### Prompt
The answer must give back every line of the data exactly, with no pictures.

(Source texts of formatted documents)
----------------------------------------
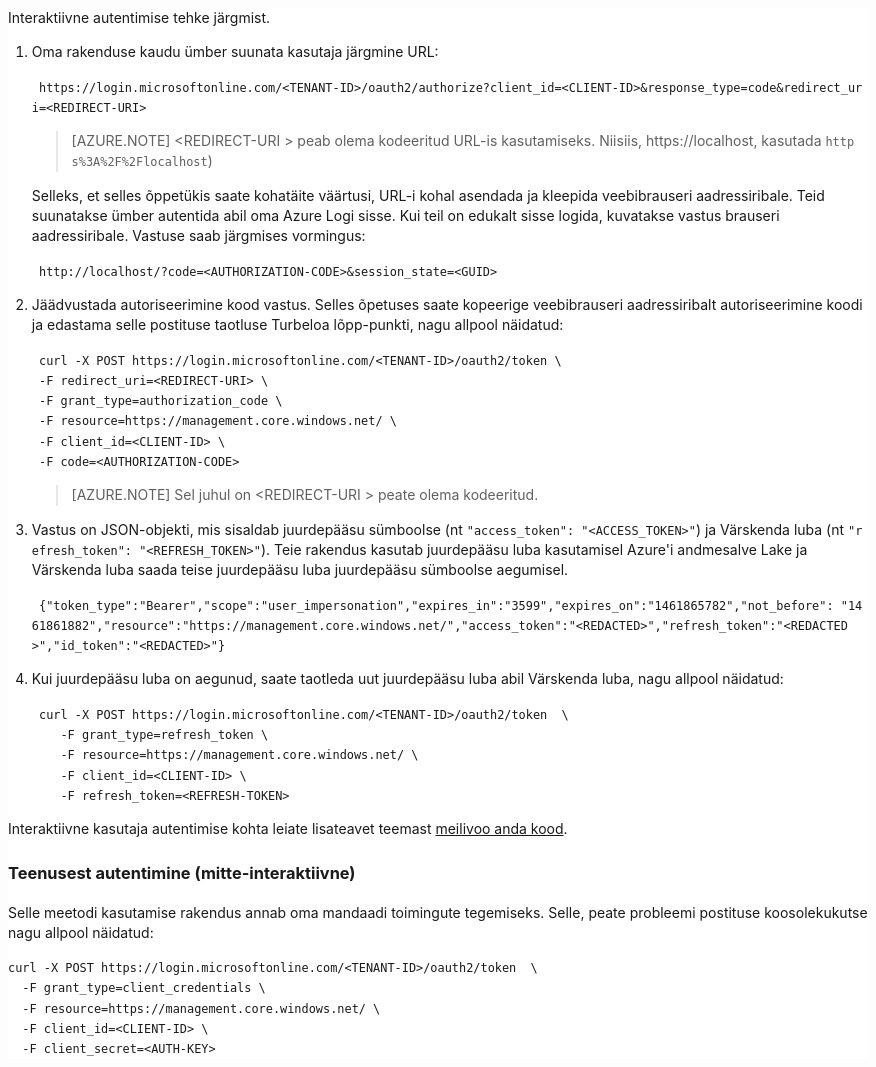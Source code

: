 Interaktiivne autentimise tehke järgmist.

1. Oma rakenduse kaudu ümber suunata kasutaja järgmine URL:

        https://login.microsoftonline.com/<TENANT-ID>/oauth2/authorize?client_id=<CLIENT-ID>&response_type=code&redirect_uri=<REDIRECT-URI>

    >[AZURE.NOTE] \<REDIRECT-URI > peab olema kodeeritud URL-is kasutamiseks. Niisiis, https://localhost, kasutada `https%3A%2F%2Flocalhost`)

    Selleks, et selles õppetükis saate kohatäite väärtusi, URL-i kohal asendada ja kleepida veebibrauseri aadressiribale. Teid suunatakse ümber autentida abil oma Azure Logi sisse. Kui teil on edukalt sisse logida, kuvatakse vastus brauseri aadressiribale. Vastuse saab järgmises vormingus:
        
        http://localhost/?code=<AUTHORIZATION-CODE>&session_state=<GUID>

2. Jäädvustada autoriseerimine kood vastus. Selles õpetuses saate kopeerige veebibrauseri aadressiribalt autoriseerimine koodi ja edastama selle postituse taotluse Turbeloa lõpp-punkti, nagu allpool näidatud:

        curl -X POST https://login.microsoftonline.com/<TENANT-ID>/oauth2/token \
        -F redirect_uri=<REDIRECT-URI> \
        -F grant_type=authorization_code \
        -F resource=https://management.core.windows.net/ \
        -F client_id=<CLIENT-ID> \
        -F code=<AUTHORIZATION-CODE>

    >[AZURE.NOTE] Sel juhul on \<REDIRECT-URI > peate olema kodeeritud.

3. Vastus on JSON-objekti, mis sisaldab juurdepääsu sümboolse (nt `"access_token": "<ACCESS_TOKEN>"`) ja Värskenda luba (nt `"refresh_token": "<REFRESH_TOKEN>"`). Teie rakendus kasutab juurdepääsu luba kasutamisel Azure'i andmesalve Lake ja Värskenda luba saada teise juurdepääsu luba juurdepääsu sümboolse aegumisel.

        {"token_type":"Bearer","scope":"user_impersonation","expires_in":"3599","expires_on":"1461865782","not_before": "1461861882","resource":"https://management.core.windows.net/","access_token":"<REDACTED>","refresh_token":"<REDACTED>","id_token":"<REDACTED>"}

4.  Kui juurdepääsu luba on aegunud, saate taotleda uut juurdepääsu luba abil Värskenda luba, nagu allpool näidatud:

         curl -X POST https://login.microsoftonline.com/<TENANT-ID>/oauth2/token  \
            -F grant_type=refresh_token \
            -F resource=https://management.core.windows.net/ \
            -F client_id=<CLIENT-ID> \
            -F refresh_token=<REFRESH-TOKEN>
 
Interaktiivne kasutaja autentimise kohta leiate lisateavet teemast [meilivoo anda kood](https://msdn.microsoft.com/library/azure/dn645542.aspx).

### <a name="service-to-service-authentication-non-interactive"></a>Teenusest autentimine (mitte-interaktiivne)

Selle meetodi kasutamise rakendus annab oma mandaadi toimingute tegemiseks. Selle, peate probleemi postituse koosolekukutse nagu allpool näidatud: 

    curl -X POST https://login.microsoftonline.com/<TENANT-ID>/oauth2/token  \
      -F grant_type=client_credentials \
      -F resource=https://management.core.windows.net/ \
      -F client_id=<CLIENT-ID> \
      -F client_secret=<AUTH-KEY>
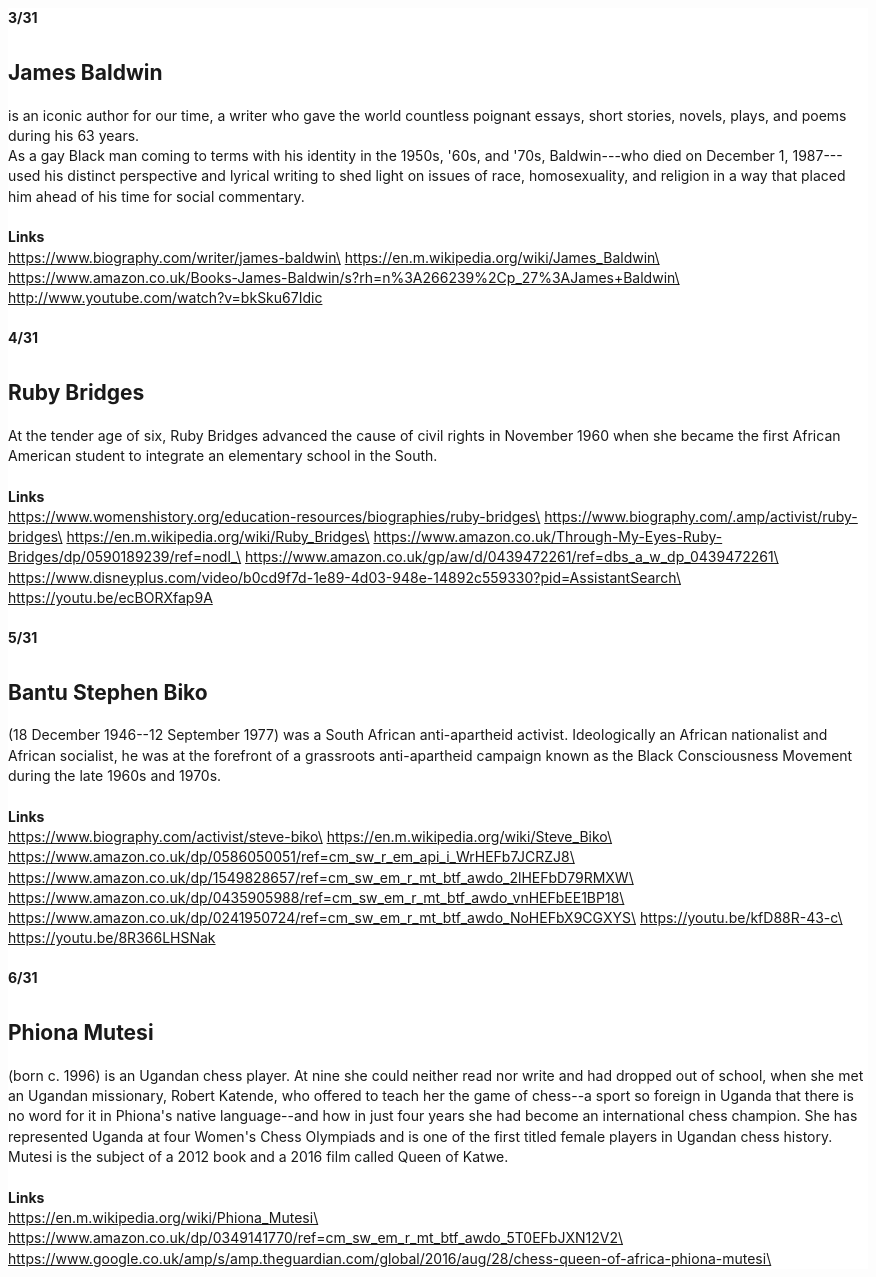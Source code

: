 #### 3/31
## James Baldwin
is an iconic author for our time, a writer who gave the world countless poignant essays, short stories, novels, plays, and poems during his 63 years.\
As a gay Black man coming to terms with his identity in the 1950s, '60s, and '70s, Baldwin---who died on December 1, 1987---used his distinct perspective and lyrical writing to shed light on issues of race, homosexuality, and religion in a way that placed him ahead of his time for social commentary.\
\
**Links**\
https://www.biography.com/writer/james-baldwin\
https://en.m.wikipedia.org/wiki/James_Baldwin\
https://www.amazon.co.uk/Books-James-Baldwin/s?rh=n%3A266239%2Cp_27%3AJames+Baldwin\
http://www.youtube.com/watch?v=bkSku67Idic

#### 4/31
## Ruby Bridges
At the tender age of six, Ruby Bridges advanced the cause of civil rights in November 1960 when she became the first African American student to integrate an elementary school in the South.\
\
**Links**\
https://www.womenshistory.org/education-resources/biographies/ruby-bridges\
https://www.biography.com/.amp/activist/ruby-bridges\
https://en.m.wikipedia.org/wiki/Ruby_Bridges\
https://www.amazon.co.uk/Through-My-Eyes-Ruby-Bridges/dp/0590189239/ref=nodl_\
https://www.amazon.co.uk/gp/aw/d/0439472261/ref=dbs_a_w_dp_0439472261\
https://www.disneyplus.com/video/b0cd9f7d-1e89-4d03-948e-14892c559330?pid=AssistantSearch\
https://youtu.be/ecBORXfap9A

#### 5/31
## Bantu Stephen Biko
(18 December 1946--12 September 1977) was a South African anti-apartheid activist. Ideologically an African nationalist and African socialist, he was at the forefront of a grassroots anti-apartheid campaign known as the Black Consciousness Movement during the late 1960s and 1970s.\
\
**Links**\
https://www.biography.com/activist/steve-biko\
https://en.m.wikipedia.org/wiki/Steve_Biko\
https://www.amazon.co.uk/dp/0586050051/ref=cm_sw_r_em_api_i_WrHEFb7JCRZJ8\
https://www.amazon.co.uk/dp/1549828657/ref=cm_sw_em_r_mt_btf_awdo_2lHEFbD79RMXW\
https://www.amazon.co.uk/dp/0435905988/ref=cm_sw_em_r_mt_btf_awdo_vnHEFbEE1BP18\
https://www.amazon.co.uk/dp/0241950724/ref=cm_sw_em_r_mt_btf_awdo_NoHEFbX9CGXYS\
https://youtu.be/kfD88R-43-c\
https://youtu.be/8R366LHSNak

#### 6/31
## Phiona Mutesi
(born c. 1996) is an Ugandan chess player. At nine she could neither read nor write and had dropped out of school, when she met an Ugandan missionary, Robert Katende, who offered to teach her the game of chess--a sport so foreign in Uganda that there is no word for it in Phiona's native language--and how in just four years she had become an international chess champion. She has represented Uganda at four Women's Chess Olympiads and is one of the first titled female players in Ugandan chess history. Mutesi is the subject of a 2012 book and a 2016 film called Queen of Katwe.\
\
**Links**\
https://en.m.wikipedia.org/wiki/Phiona_Mutesi\
https://www.amazon.co.uk/dp/0349141770/ref=cm_sw_em_r_mt_btf_awdo_5T0EFbJXN12V2\
https://www.google.co.uk/amp/s/amp.theguardian.com/global/2016/aug/28/chess-queen-of-africa-phiona-mutesi\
----------------------------------------
### Exercise result
Source code

: Interaktiivne autentimise tehke järgmist.

1. Oma rakenduse kaudu ümber suunata kasutaja järgmine URL:

        https://login.microsoftonline.com/<TENANT-ID>/oauth2/authorize?client_id=<CLIENT-ID>&response_type=code&redirect_uri=<REDIRECT-URI>

    >[AZURE.NOTE] \<REDIRECT-URI > peab olema kodeeritud URL-is kasutamiseks. Niisiis, https://localhost, kasutada `https%3A%2F%2Flocalhost`)

    Selleks, et selles õppetükis saate kohatäite väärtusi, URL-i kohal asendada ja kleepida veebibrauseri aadressiribale. Teid suunatakse ümber autentida abil oma Azure Logi sisse. Kui teil on edukalt sisse logida, kuvatakse vastus brauseri aadressiribale. Vastuse saab järgmises vormingus:
        
        http://localhost/?code=<AUTHORIZATION-CODE>&session_state=<GUID>

2. Jäädvustada autoriseerimine kood vastus. Selles õpetuses saate kopeerige veebibrauseri aadressiribalt autoriseerimine koodi ja edastama selle postituse taotluse Turbeloa lõpp-punkti, nagu allpool näidatud:

        curl -X POST https://login.microsoftonline.com/<TENANT-ID>/oauth2/token \
        -F redirect_uri=<REDIRECT-URI> \
        -F grant_type=authorization_code \
        -F resource=https://management.core.windows.net/ \
        -F client_id=<CLIENT-ID> \
        -F code=<AUTHORIZATION-CODE>

    >[AZURE.NOTE] Sel juhul on \<REDIRECT-URI > peate olema kodeeritud.

3. Vastus on JSON-objekti, mis sisaldab juurdepääsu sümboolse (nt `"access_token": "<ACCESS_TOKEN>"`) ja Värskenda luba (nt `"refresh_token": "<REFRESH_TOKEN>"`). Teie rakendus kasutab juurdepääsu luba kasutamisel Azure'i andmesalve Lake ja Värskenda luba saada teise juurdepääsu luba juurdepääsu sümboolse aegumisel.

        {"token_type":"Bearer","scope":"user_impersonation","expires_in":"3599","expires_on":"1461865782","not_before": "1461861882","resource":"https://management.core.windows.net/","access_token":"<REDACTED>","refresh_token":"<REDACTED>","id_token":"<REDACTED>"}

4.  Kui juurdepääsu luba on aegunud, saate taotleda uut juurdepääsu luba abil Värskenda luba, nagu allpool näidatud:

         curl -X POST https://login.microsoftonline.com/<TENANT-ID>/oauth2/token  \
            -F grant_type=refresh_token \
            -F resource=https://management.core.windows.net/ \
            -F client_id=<CLIENT-ID> \
            -F refresh_token=<REFRESH-TOKEN>
 
Interaktiivne kasutaja autentimise kohta leiate lisateavet teemast [meilivoo anda kood](https://msdn.microsoft.com/library/azure/dn645542.aspx).

### <a name="service-to-service-authentication-non-interactive"></a>Teenusest autentimine (mitte-interaktiivne)

Selle meetodi kasutamise rakendus annab oma mandaadi toimingute tegemiseks. Selle, peate probleemi postituse koosolekukutse nagu allpool näidatud: 

    curl -X POST https://login.microsoftonline.com/<TENANT-ID>/oauth2/token  \
      -F grant_type=client_credentials \
      -F resource=https://management.core.windows.net/ \
      -F client_id=<CLIENT-ID> \
      -F client_secret=<AUTH-KEY>
Source code

: #### 3/31
## James Baldwin
is an iconic author for our time, a writer who gave the world countless poignant essays, short stories, novels, plays, and poems during his 63 years.\
As a gay Black man coming to terms with his identity in the 1950s, '60s, and '70s, Baldwin---who died on December 1, 1987---used his distinct perspective and lyrical writing to shed light on issues of race, homosexuality, and religion in a way that placed him ahead of his time for social commentary.\
\
**Links**\
https://www.biography.com/writer/james-baldwin\
https://en.m.wikipedia.org/wiki/James_Baldwin\
https://www.amazon.co.uk/Books-James-Baldwin/s?rh=n%3A266239%2Cp_27%3AJames+Baldwin\
http://www.youtube.com/watch?v=bkSku67Idic

#### 4/31
## Ruby Bridges
At the tender age of six, Ruby Bridges advanced the cause of civil rights in November 1960 when she became the first African American student to integrate an elementary school in the South.\
\
**Links**\
https://www.womenshistory.org/education-resources/biographies/ruby-bridges\
https://www.biography.com/.amp/activist/ruby-bridges\
https://en.m.wikipedia.org/wiki/Ruby_Bridges\
https://www.amazon.co.uk/Through-My-Eyes-Ruby-Bridges/dp/0590189239/ref=nodl_\
https://www.amazon.co.uk/gp/aw/d/0439472261/ref=dbs_a_w_dp_0439472261\
https://www.disneyplus.com/video/b0cd9f7d-1e89-4d03-948e-14892c559330?pid=AssistantSearch\
https://youtu.be/ecBORXfap9A

#### 5/31
## Bantu Stephen Biko
(18 December 1946--12 September 1977) was a South African anti-apartheid activist. Ideologically an African nationalist and African socialist, he was at the forefront of a grassroots anti-apartheid campaign known as the Black Consciousness Movement during the late 1960s and 1970s.\
\
**Links**\
https://www.biography.com/activist/steve-biko\
https://en.m.wikipedia.org/wiki/Steve_Biko\
https://www.amazon.co.uk/dp/0586050051/ref=cm_sw_r_em_api_i_WrHEFb7JCRZJ8\
https://www.amazon.co.uk/dp/1549828657/ref=cm_sw_em_r_mt_btf_awdo_2lHEFbD79RMXW\
https://www.amazon.co.uk/dp/0435905988/ref=cm_sw_em_r_mt_btf_awdo_vnHEFbEE1BP18\
https://www.amazon.co.uk/dp/0241950724/ref=cm_sw_em_r_mt_btf_awdo_NoHEFbX9CGXYS\
https://youtu.be/kfD88R-43-c\
https://youtu.be/8R366LHSNak

#### 6/31
## Phiona Mutesi
(born c. 1996) is an Ugandan chess player. At nine she could neither read nor write and had dropped out of school, when she met an Ugandan missionary, Robert Katende, who offered to teach her the game of chess--a sport so foreign in Uganda that there is no word for it in Phiona's native language--and how in just four years she had become an international chess champion. She has represented Uganda at four Women's Chess Olympiads and is one of the first titled female players in Ugandan chess history. Mutesi is the subject of a 2012 book and a 2016 film called Queen of Katwe.\
\
**Links**\
https://en.m.wikipedia.org/wiki/Phiona_Mutesi\
https://www.amazon.co.uk/dp/0349141770/ref=cm_sw_em_r_mt_btf_awdo_5T0EFbJXN12V2\
https://www.google.co.uk/amp/s/amp.theguardian.com/global/2016/aug/28/chess-queen-of-africa-phiona-mutesi\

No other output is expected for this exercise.